[Collection entries]
_ _ _ _ _

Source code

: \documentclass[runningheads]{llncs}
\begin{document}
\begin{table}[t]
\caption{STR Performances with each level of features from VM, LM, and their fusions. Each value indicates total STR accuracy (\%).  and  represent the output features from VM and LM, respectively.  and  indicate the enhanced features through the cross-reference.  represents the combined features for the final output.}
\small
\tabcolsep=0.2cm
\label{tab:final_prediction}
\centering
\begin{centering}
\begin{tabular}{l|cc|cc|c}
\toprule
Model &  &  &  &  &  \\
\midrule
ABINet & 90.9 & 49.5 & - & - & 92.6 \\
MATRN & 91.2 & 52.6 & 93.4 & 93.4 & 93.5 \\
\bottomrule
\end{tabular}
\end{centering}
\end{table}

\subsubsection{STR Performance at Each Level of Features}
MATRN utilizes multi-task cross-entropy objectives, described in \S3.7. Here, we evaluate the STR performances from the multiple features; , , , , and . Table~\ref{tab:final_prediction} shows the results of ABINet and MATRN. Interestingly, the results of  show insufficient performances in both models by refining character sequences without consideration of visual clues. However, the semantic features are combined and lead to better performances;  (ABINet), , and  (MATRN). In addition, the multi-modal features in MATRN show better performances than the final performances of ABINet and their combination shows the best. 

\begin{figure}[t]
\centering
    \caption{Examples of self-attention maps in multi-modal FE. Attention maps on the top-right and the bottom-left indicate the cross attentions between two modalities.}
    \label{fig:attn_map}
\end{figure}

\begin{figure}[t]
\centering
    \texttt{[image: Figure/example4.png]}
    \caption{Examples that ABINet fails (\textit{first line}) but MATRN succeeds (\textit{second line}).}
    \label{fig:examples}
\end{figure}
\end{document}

_ _ _ _ _

WHAT TO WORK ON
Search the entries for "indicate" and copy out each line that has it.

RESULT OF THIS EXERCISE
\caption{STR Performances with each level of features from VM, LM, and their fusions. Each value indicates total STR accuracy (\%).  and  represent the output features from VM and LM, respectively.  and  indicate the enhanced features through the cross-reference.  represents the combined features for the final output.}
    \caption{Examples of self-attention maps in multi-modal FE. Attention maps on the top-right and the bottom-left indicate the cross attentions between two modalities.}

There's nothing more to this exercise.